# WHAT YOU HAVE TO DO
Your job is to return the whole listing unchanged while skipping its images.

---------------

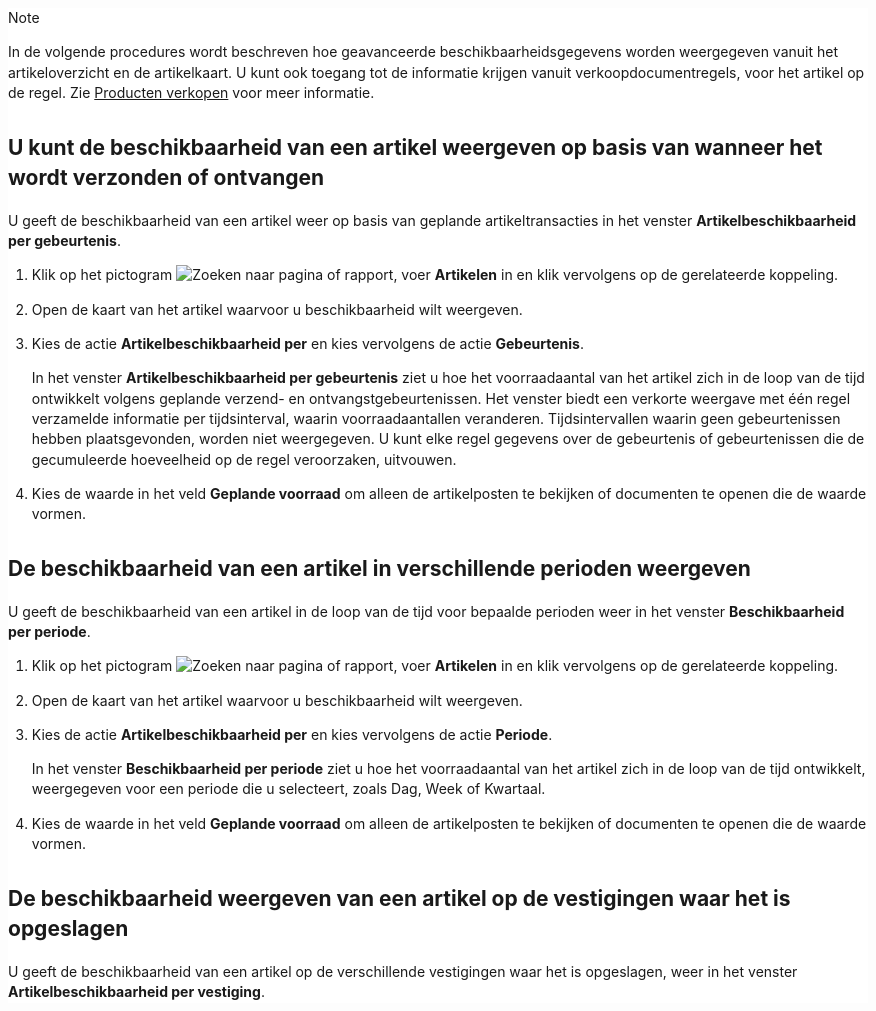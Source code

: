 > [!NOTE]  
>   In de volgende procedures wordt beschreven hoe geavanceerde beschikbaarheidsgegevens worden weergegeven vanuit het artikeloverzicht en de artikelkaart. U kunt ook toegang tot de informatie krijgen vanuit verkoopdocumentregels, voor het artikel op de regel. Zie [Producten verkopen](sales-how-sell-products.md) voor meer informatie.

## <a name="to-view-the-availability-of-an-item-according-to-when-it-will-be-received-or-shipped"></a>U kunt de beschikbaarheid van een artikel weergeven op basis van wanneer het wordt verzonden of ontvangen
U geeft de beschikbaarheid van een artikel weer op basis van geplande artikeltransacties in het venster **Artikelbeschikbaarheid per gebeurtenis**.

1. Klik op het pictogram ![Zoeken naar pagina of rapport](media/ui-search/search_small.png "pictogram Zoeken naar pagina of rapport"), voer **Artikelen** in en klik vervolgens op de gerelateerde koppeling.
2. Open de kaart van het artikel waarvoor u beschikbaarheid wilt weergeven.
3. Kies de actie **Artikelbeschikbaarheid per** en kies vervolgens de actie **Gebeurtenis**.

    In het venster **Artikelbeschikbaarheid per gebeurtenis** ziet u hoe het voorraadaantal van het artikel zich in de loop van de tijd ontwikkelt volgens geplande verzend- en ontvangstgebeurtenissen. Het venster biedt een verkorte weergave met één regel verzamelde informatie per tijdsinterval, waarin voorraadaantallen veranderen. Tijdsintervallen waarin geen gebeurtenissen hebben plaatsgevonden, worden niet weergegeven. U kunt elke regel gegevens over de gebeurtenis of gebeurtenissen die de gecumuleerde hoeveelheid op de regel veroorzaken, uitvouwen.
4. Kies de waarde in het veld **Geplande voorraad** om alleen de artikelposten te bekijken of documenten te openen die de waarde vormen.

## <a name="to-view-the-availability-of-an-item-in-different-periods"></a>De beschikbaarheid van een artikel in verschillende perioden weergeven
U geeft de beschikbaarheid van een artikel in de loop van de tijd voor bepaalde perioden weer in het venster **Beschikbaarheid per periode**.

1. Klik op het pictogram ![Zoeken naar pagina of rapport](media/ui-search/search_small.png "pictogram Zoeken naar pagina of rapport"), voer **Artikelen** in en klik vervolgens op de gerelateerde koppeling.
2. Open de kaart van het artikel waarvoor u beschikbaarheid wilt weergeven.
3. Kies de actie **Artikelbeschikbaarheid per** en kies vervolgens de actie **Periode**.

    In het venster **Beschikbaarheid per periode** ziet u hoe het voorraadaantal van het artikel zich in de loop van de tijd ontwikkelt, weergegeven voor een periode die u selecteert, zoals Dag, Week of Kwartaal.
4. Kies de waarde in het veld **Geplande voorraad** om alleen de artikelposten te bekijken of documenten te openen die de waarde vormen.

## <a name="to-view-the-availability-of-an-item-at-the-locations-where-it-is-stored"></a>De beschikbaarheid weergeven van een artikel op de vestigingen waar het is opgeslagen
U geeft de beschikbaarheid van een artikel op de verschillende vestigingen waar het is opgeslagen, weer in het venster **Artikelbeschikbaarheid per vestiging**.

---------------

# OUTPUT BELOW
Source code

: > [!NOTE]  
>   In de volgende procedures wordt beschreven hoe geavanceerde beschikbaarheidsgegevens worden weergegeven vanuit het artikeloverzicht en de artikelkaart. U kunt ook toegang tot de informatie krijgen vanuit verkoopdocumentregels, voor het artikel op de regel. Zie [Producten verkopen](sales-how-sell-products.md) voor meer informatie.

## <a name="to-view-the-availability-of-an-item-according-to-when-it-will-be-received-or-shipped"></a>U kunt de beschikbaarheid van een artikel weergeven op basis van wanneer het wordt verzonden of ontvangen
U geeft de beschikbaarheid van een artikel weer op basis van geplande artikeltransacties in het venster **Artikelbeschikbaarheid per gebeurtenis**.

1. Klik op het pictogram ![Zoeken naar pagina of rapport](media/ui-search/search_small.png "pictogram Zoeken naar pagina of rapport"), voer **Artikelen** in en klik vervolgens op de gerelateerde koppeling.
2. Open de kaart van het artikel waarvoor u beschikbaarheid wilt weergeven.
3. Kies de actie **Artikelbeschikbaarheid per** en kies vervolgens de actie **Gebeurtenis**.

    In het venster **Artikelbeschikbaarheid per gebeurtenis** ziet u hoe het voorraadaantal van het artikel zich in de loop van de tijd ontwikkelt volgens geplande verzend- en ontvangstgebeurtenissen. Het venster biedt een verkorte weergave met één regel verzamelde informatie per tijdsinterval, waarin voorraadaantallen veranderen. Tijdsintervallen waarin geen gebeurtenissen hebben plaatsgevonden, worden niet weergegeven. U kunt elke regel gegevens over de gebeurtenis of gebeurtenissen die de gecumuleerde hoeveelheid op de regel veroorzaken, uitvouwen.
4. Kies de waarde in het veld **Geplande voorraad** om alleen de artikelposten te bekijken of documenten te openen die de waarde vormen.

## <a name="to-view-the-availability-of-an-item-in-different-periods"></a>De beschikbaarheid van een artikel in verschillende perioden weergeven
U geeft de beschikbaarheid van een artikel in de loop van de tijd voor bepaalde perioden weer in het venster **Beschikbaarheid per periode**.

1. Klik op het pictogram ![Zoeken naar pagina of rapport](media/ui-search/search_small.png "pictogram Zoeken naar pagina of rapport"), voer **Artikelen** in en klik vervolgens op de gerelateerde koppeling.
2. Open de kaart van het artikel waarvoor u beschikbaarheid wilt weergeven.
3. Kies de actie **Artikelbeschikbaarheid per** en kies vervolgens de actie **Periode**.

    In het venster **Beschikbaarheid per periode** ziet u hoe het voorraadaantal van het artikel zich in de loop van de tijd ontwikkelt, weergegeven voor een periode die u selecteert, zoals Dag, Week of Kwartaal.
4. Kies de waarde in het veld **Geplande voorraad** om alleen de artikelposten te bekijken of documenten te openen die de waarde vormen.

## <a name="to-view-the-availability-of-an-item-at-the-locations-where-it-is-stored"></a>De beschikbaarheid weergeven van een artikel op de vestigingen waar het is opgeslagen
U geeft de beschikbaarheid van een artikel op de verschillende vestigingen waar het is opgeslagen, weer in het venster **Artikelbeschikbaarheid per vestiging**.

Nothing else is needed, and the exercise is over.